**WORK ITEM**:
Every line of the data below should be written out word for word.

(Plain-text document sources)
------------------------------------------------------------------------
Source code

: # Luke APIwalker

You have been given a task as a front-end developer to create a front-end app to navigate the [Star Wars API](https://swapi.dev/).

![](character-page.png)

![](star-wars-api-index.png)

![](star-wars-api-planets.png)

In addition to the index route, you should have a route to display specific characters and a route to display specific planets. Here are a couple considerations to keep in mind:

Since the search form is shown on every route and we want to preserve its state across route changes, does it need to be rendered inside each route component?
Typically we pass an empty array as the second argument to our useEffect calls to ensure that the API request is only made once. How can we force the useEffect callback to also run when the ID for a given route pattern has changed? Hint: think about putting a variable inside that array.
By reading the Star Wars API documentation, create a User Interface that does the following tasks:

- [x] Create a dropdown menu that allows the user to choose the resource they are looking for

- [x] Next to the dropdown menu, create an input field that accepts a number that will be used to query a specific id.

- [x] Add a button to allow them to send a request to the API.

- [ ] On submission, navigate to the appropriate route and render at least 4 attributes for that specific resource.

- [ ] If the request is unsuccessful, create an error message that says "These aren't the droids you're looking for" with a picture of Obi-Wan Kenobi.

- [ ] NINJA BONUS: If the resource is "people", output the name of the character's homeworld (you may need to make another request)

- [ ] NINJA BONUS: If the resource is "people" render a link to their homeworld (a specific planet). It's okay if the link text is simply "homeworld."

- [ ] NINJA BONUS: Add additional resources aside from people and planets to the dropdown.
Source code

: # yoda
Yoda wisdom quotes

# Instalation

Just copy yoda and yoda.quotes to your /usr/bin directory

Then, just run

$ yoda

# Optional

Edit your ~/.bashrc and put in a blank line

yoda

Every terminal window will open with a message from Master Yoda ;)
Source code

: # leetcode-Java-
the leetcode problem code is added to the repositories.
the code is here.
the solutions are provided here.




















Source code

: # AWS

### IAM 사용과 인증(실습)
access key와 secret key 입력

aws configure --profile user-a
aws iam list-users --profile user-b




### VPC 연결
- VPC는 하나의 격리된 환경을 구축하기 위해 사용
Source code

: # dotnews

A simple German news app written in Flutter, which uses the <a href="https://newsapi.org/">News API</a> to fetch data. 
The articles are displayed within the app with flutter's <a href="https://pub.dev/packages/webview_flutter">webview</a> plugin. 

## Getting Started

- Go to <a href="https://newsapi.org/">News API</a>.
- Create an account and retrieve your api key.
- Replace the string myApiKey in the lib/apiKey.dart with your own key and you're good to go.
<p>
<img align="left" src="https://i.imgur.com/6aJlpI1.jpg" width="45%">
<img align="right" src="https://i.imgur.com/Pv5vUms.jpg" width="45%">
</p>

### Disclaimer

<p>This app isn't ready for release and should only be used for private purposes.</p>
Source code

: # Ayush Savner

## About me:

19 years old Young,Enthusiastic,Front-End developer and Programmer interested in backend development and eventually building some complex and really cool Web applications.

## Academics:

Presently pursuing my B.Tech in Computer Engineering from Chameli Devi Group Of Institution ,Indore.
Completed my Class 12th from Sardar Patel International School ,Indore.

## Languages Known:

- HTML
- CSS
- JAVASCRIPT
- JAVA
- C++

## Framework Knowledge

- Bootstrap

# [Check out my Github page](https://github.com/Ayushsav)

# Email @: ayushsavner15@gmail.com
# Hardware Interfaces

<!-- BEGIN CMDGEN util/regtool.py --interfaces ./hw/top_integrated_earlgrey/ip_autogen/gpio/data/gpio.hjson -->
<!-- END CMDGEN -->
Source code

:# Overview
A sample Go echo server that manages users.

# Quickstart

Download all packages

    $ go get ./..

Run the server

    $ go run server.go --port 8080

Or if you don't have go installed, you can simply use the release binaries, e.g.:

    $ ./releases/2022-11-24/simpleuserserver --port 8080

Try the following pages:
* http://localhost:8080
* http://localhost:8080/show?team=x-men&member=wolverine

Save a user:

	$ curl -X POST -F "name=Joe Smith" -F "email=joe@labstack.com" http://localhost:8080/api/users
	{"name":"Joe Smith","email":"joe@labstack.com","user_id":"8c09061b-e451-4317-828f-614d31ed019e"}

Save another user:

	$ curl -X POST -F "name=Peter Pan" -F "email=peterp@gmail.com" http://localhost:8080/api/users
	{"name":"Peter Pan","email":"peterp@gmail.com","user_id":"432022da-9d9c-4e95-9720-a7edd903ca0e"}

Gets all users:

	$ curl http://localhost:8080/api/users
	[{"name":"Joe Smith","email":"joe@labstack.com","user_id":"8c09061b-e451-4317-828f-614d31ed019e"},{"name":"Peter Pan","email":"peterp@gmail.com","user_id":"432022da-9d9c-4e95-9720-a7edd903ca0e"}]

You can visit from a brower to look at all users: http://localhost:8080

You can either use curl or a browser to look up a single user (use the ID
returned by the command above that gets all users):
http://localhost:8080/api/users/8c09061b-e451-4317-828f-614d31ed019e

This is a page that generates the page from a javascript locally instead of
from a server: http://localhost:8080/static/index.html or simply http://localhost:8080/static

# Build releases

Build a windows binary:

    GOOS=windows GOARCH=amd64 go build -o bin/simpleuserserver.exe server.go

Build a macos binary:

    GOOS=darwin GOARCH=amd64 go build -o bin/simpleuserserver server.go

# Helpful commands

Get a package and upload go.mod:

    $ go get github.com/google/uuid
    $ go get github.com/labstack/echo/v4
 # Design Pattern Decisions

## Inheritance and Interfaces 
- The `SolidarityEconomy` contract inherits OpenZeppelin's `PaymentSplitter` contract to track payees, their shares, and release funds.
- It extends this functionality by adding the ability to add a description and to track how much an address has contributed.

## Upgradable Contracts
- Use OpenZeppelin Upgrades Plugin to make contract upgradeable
------------------------------------------------------------------------
**ANSWER TO THE PROBLEM**:
Source code

: # Luke APIwalker

You have been given a task as a front-end developer to create a front-end app to navigate the [Star Wars API](https://swapi.dev/).

![](character-page.png)

![](star-wars-api-index.png)

![](star-wars-api-planets.png)

In addition to the index route, you should have a route to display specific characters and a route to display specific planets. Here are a couple considerations to keep in mind:

Since the search form is shown on every route and we want to preserve its state across route changes, does it need to be rendered inside each route component?
Typically we pass an empty array as the second argument to our useEffect calls to ensure that the API request is only made once. How can we force the useEffect callback to also run when the ID for a given route pattern has changed? Hint: think about putting a variable inside that array.
By reading the Star Wars API documentation, create a User Interface that does the following tasks:

- [x] Create a dropdown menu that allows the user to choose the resource they are looking for

- [x] Next to the dropdown menu, create an input field that accepts a number that will be used to query a specific id.

- [x] Add a button to allow them to send a request to the API.

- [ ] On submission, navigate to the appropriate route and render at least 4 attributes for that specific resource.

- [ ] If the request is unsuccessful, create an error message that says "These aren't the droids you're looking for" with a picture of Obi-Wan Kenobi.

- [ ] NINJA BONUS: If the resource is "people", output the name of the character's homeworld (you may need to make another request)

- [ ] NINJA BONUS: If the resource is "people" render a link to their homeworld (a specific planet). It's okay if the link text is simply "homeworld."

- [ ] NINJA BONUS: Add additional resources aside from people and planets to the dropdown.
Source code

: # yoda
Yoda wisdom quotes

# Instalation

Just copy yoda and yoda.quotes to your /usr/bin directory

Then, just run

$ yoda

# Optional

Edit your ~/.bashrc and put in a blank line

yoda

Every terminal window will open with a message from Master Yoda ;)
Source code

: # leetcode-Java-
the leetcode problem code is added to the repositories.
the code is here.
the solutions are provided here.




















Source code

: # AWS

### IAM 사용과 인증(실습)
access key와 secret key 입력

aws configure --profile user-a
aws iam list-users --profile user-b




### VPC 연결
- VPC는 하나의 격리된 환경을 구축하기 위해 사용
Source code

: # dotnews

A simple German news app written in Flutter, which uses the <a href="https://newsapi.org/">News API</a> to fetch data. 
The articles are displayed within the app with flutter's <a href="https://pub.dev/packages/webview_flutter">webview</a> plugin. 

## Getting Started

- Go to <a href="https://newsapi.org/">News API</a>.
- Create an account and retrieve your api key.
- Replace the string myApiKey in the lib/apiKey.dart with your own key and you're good to go.
<p>
<img align="left" src="https://i.imgur.com/6aJlpI1.jpg" width="45%">
<img align="right" src="https://i.imgur.com/Pv5vUms.jpg" width="45%">
</p>

### Disclaimer

<p>This app isn't ready for release and should only be used for private purposes.</p>
Source code

: # Ayush Savner

## About me:

19 years old Young,Enthusiastic,Front-End developer and Programmer interested in backend development and eventually building some complex and really cool Web applications.

## Academics:

Presently pursuing my B.Tech in Computer Engineering from Chameli Devi Group Of Institution ,Indore.
Completed my Class 12th from Sardar Patel International School ,Indore.

## Languages Known:

- HTML
- CSS
- JAVASCRIPT
- JAVA
- C++

## Framework Knowledge

- Bootstrap

# [Check out my Github page](https://github.com/Ayushsav)

# Email @: ayushsavner15@gmail.com
# Hardware Interfaces

<!-- BEGIN CMDGEN util/regtool.py --interfaces ./hw/top_integrated_earlgrey/ip_autogen/gpio/data/gpio.hjson -->
<!-- END CMDGEN -->
Source code

:# Overview
A sample Go echo server that manages users.

# Quickstart

Download all packages

    $ go get ./..

Run the server

    $ go run server.go --port 8080

Or if you don't have go installed, you can simply use the release binaries, e.g.:

    $ ./releases/2022-11-24/simpleuserserver --port 8080

Try the following pages:
* http://localhost:8080
* http://localhost:8080/show?team=x-men&member=wolverine

Save a user:

	$ curl -X POST -F "name=Joe Smith" -F "email=joe@labstack.com" http://localhost:8080/api/users
	{"name":"Joe Smith","email":"joe@labstack.com","user_id":"8c09061b-e451-4317-828f-614d31ed019e"}

Save another user:

	$ curl -X POST -F "name=Peter Pan" -F "email=peterp@gmail.com" http://localhost:8080/api/users
	{"name":"Peter Pan","email":"peterp@gmail.com","user_id":"432022da-9d9c-4e95-9720-a7edd903ca0e"}

Gets all users:

	$ curl http://localhost:8080/api/users
	[{"name":"Joe Smith","email":"joe@labstack.com","user_id":"8c09061b-e451-4317-828f-614d31ed019e"},{"name":"Peter Pan","email":"peterp@gmail.com","user_id":"432022da-9d9c-4e95-9720-a7edd903ca0e"}]

You can visit from a brower to look at all users: http://localhost:8080

You can either use curl or a browser to look up a single user (use the ID
returned by the command above that gets all users):
http://localhost:8080/api/users/8c09061b-e451-4317-828f-614d31ed019e

This is a page that generates the page from a javascript locally instead of
from a server: http://localhost:8080/static/index.html or simply http://localhost:8080/static

# Build releases

Build a windows binary:

    GOOS=windows GOARCH=amd64 go build -o bin/simpleuserserver.exe server.go

Build a macos binary:

    GOOS=darwin GOARCH=amd64 go build -o bin/simpleuserserver server.go

# Helpful commands

Get a package and upload go.mod:

    $ go get github.com/google/uuid
    $ go get github.com/labstack/echo/v4
 # Design Pattern Decisions

## Inheritance and Interfaces 
- The `SolidarityEconomy` contract inherits OpenZeppelin's `PaymentSplitter` contract to track payees, their shares, and release funds.
- It extends this functionality by adding the ability to add a description and to track how much an address has contributed.

## Upgradable Contracts
- Use OpenZeppelin Upgrades Plugin to make contract upgradeable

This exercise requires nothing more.